SYNAQ Archiving Incident 12-01.2017

Incident Report for SYNAQ

Postmortem

Summary and Impact to Customers

On Thursday 12th January 2017 from 10:05 – 17:25, SYNAQ Archive experienced a platform outage incident.

The resultant impact of the event was that a subset of Clients were unable to access their archived data.

Root cause and Solution

The root cause of this event was due to an unresponsive infrastructure switch responsible for managing multi-path routing, which caused the storage of the affected Archive cluster to become unreadable.

The unresponsive infrastructure switch caused the Archive Operating System to place the storage LUN’s in an unreadable state and as such, a subset of Clients on the affected Archive cluster were unable to access their Archive data.

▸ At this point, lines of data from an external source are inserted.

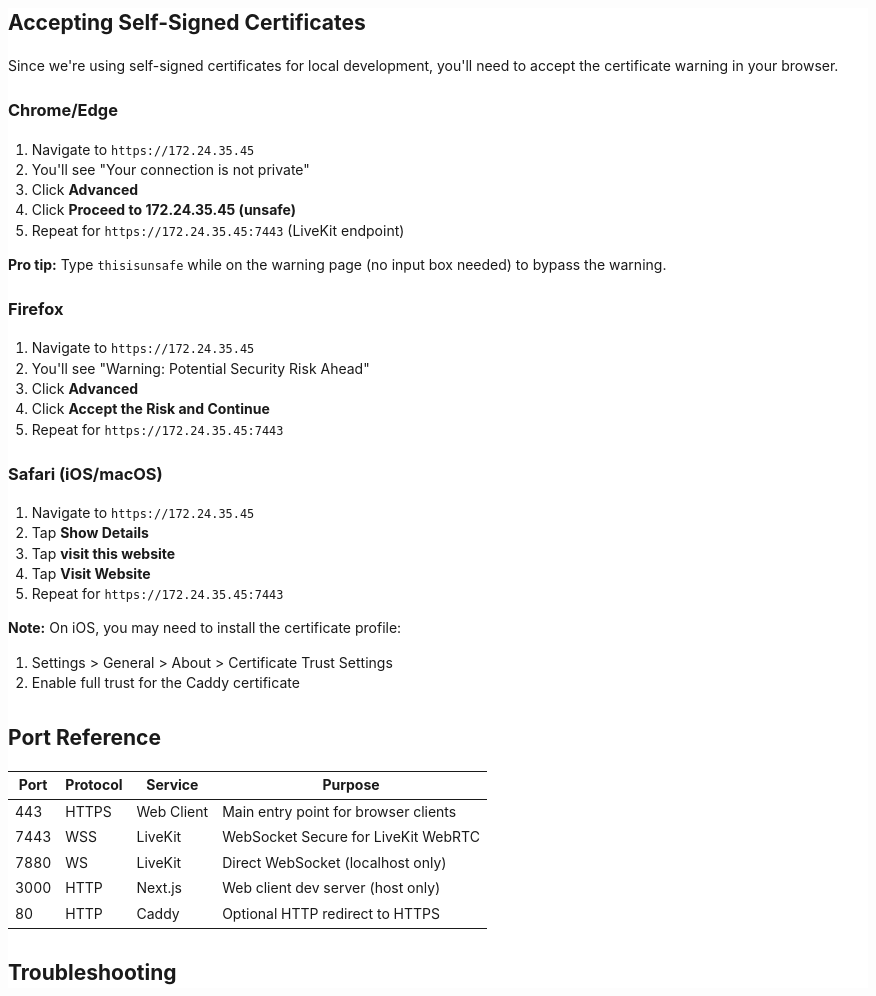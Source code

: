 ## Accepting Self-Signed Certificates

Since we're using self-signed certificates for local development, you'll need to accept the certificate warning in your browser.

### Chrome/Edge

1. Navigate to `https://172.24.35.45`
2. You'll see "Your connection is not private"
3. Click **Advanced**
4. Click **Proceed to 172.24.35.45 (unsafe)**
5. Repeat for `https://172.24.35.45:7443` (LiveKit endpoint)

**Pro tip:** Type `thisisunsafe` while on the warning page (no input box needed) to bypass the warning.

### Firefox

1. Navigate to `https://172.24.35.45`
2. You'll see "Warning: Potential Security Risk Ahead"
3. Click **Advanced**
4. Click **Accept the Risk and Continue**
5. Repeat for `https://172.24.35.45:7443`

### Safari (iOS/macOS)

1. Navigate to `https://172.24.35.45`
2. Tap **Show Details**
3. Tap **visit this website**
4. Tap **Visit Website**
5. Repeat for `https://172.24.35.45:7443`

**Note:** On iOS, you may need to install the certificate profile:
1. Settings > General > About > Certificate Trust Settings
2. Enable full trust for the Caddy certificate

## Port Reference

| Port | Protocol | Service | Purpose |
|------|----------|---------|---------|
| 443  | HTTPS    | Web Client | Main entry point for browser clients |
| 7443 | WSS      | LiveKit | WebSocket Secure for LiveKit WebRTC |
| 7880 | WS       | LiveKit | Direct WebSocket (localhost only) |
| 3000 | HTTP     | Next.js | Web client dev server (host only) |
| 80   | HTTP     | Caddy | Optional HTTP redirect to HTTPS |

## Troubleshooting
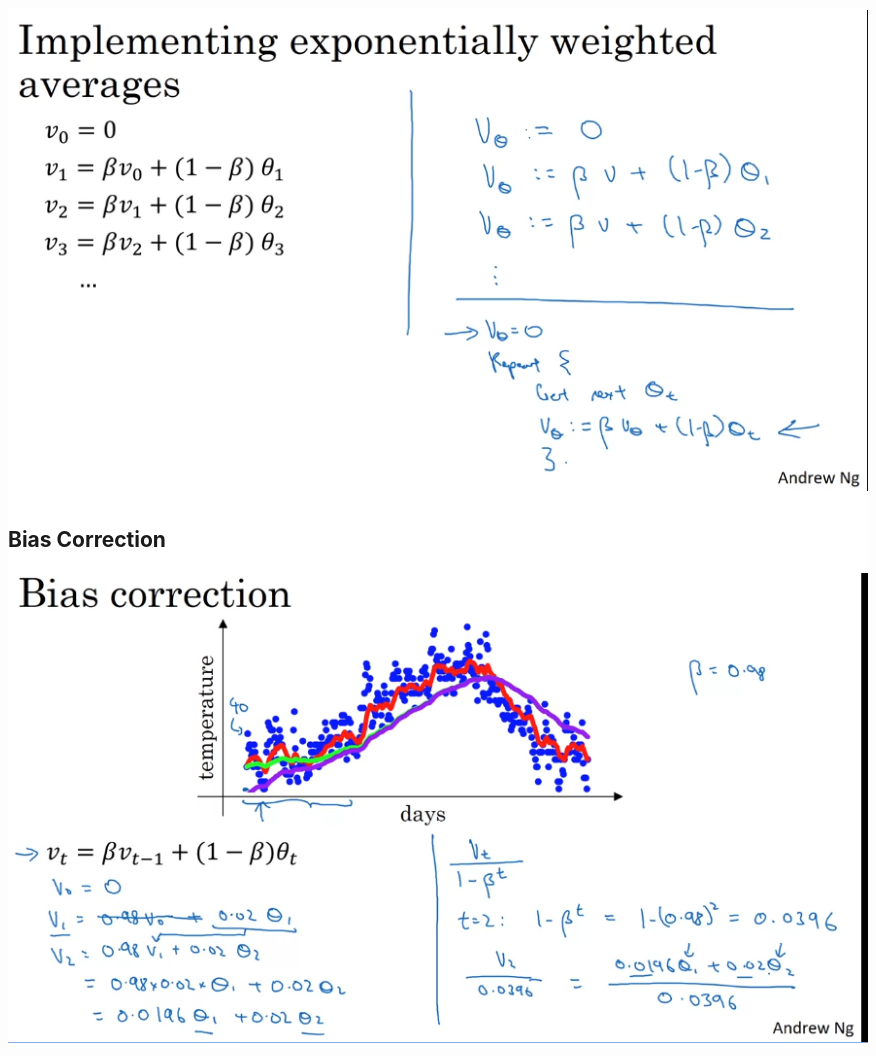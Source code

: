 ![Untitled](Coursera%20Course%202%20e115727e39824e80a5f8c8505605c92e/Untitled%2025.png)

## Bias Correction

![Untitled](Coursera%20Course%202%20e115727e39824e80a5f8c8505605c92e/Untitled%2026.png)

In order to solve this issue, we remotely restarted the affected switch to bring up the multipath routing management. In addition, a file system integrity scan was initiated on all affected storage before restoring and activating the Archive service.

Remediation Actions

A project is underway for the review and enhancement of the existing Archive environment regarding infrastructure components and the system methodology to improve efficiencies and prevent any further incidents from recurring

Posted Jan 19, 2017 - 13:12 CAT

Resolved

All affected archives have been fully restored

Posted Jan 12, 2017 - 17:25 CAT

Monitoring

The issue has been resolved and the affected archives are slowly recovering.

Posted Jan 12, 2017 - 14:26 CAT

Update

The team is still currently working on the issue. We apologize for any inconvenience caused.

Posted Jan 12, 2017 - 12:46 CAT

Identified

The team has identified the cause of the issue and is currently working on a resolution

Posted Jan 12, 2017 - 11:17 CAT

Investigating

SYNAQ Archiving currently has a partial outage where a sub set of clients are unable to access their archive data.

Posted Jan 12, 2017 - 10:05 CAT

This incident affected: SYNAQ Archive.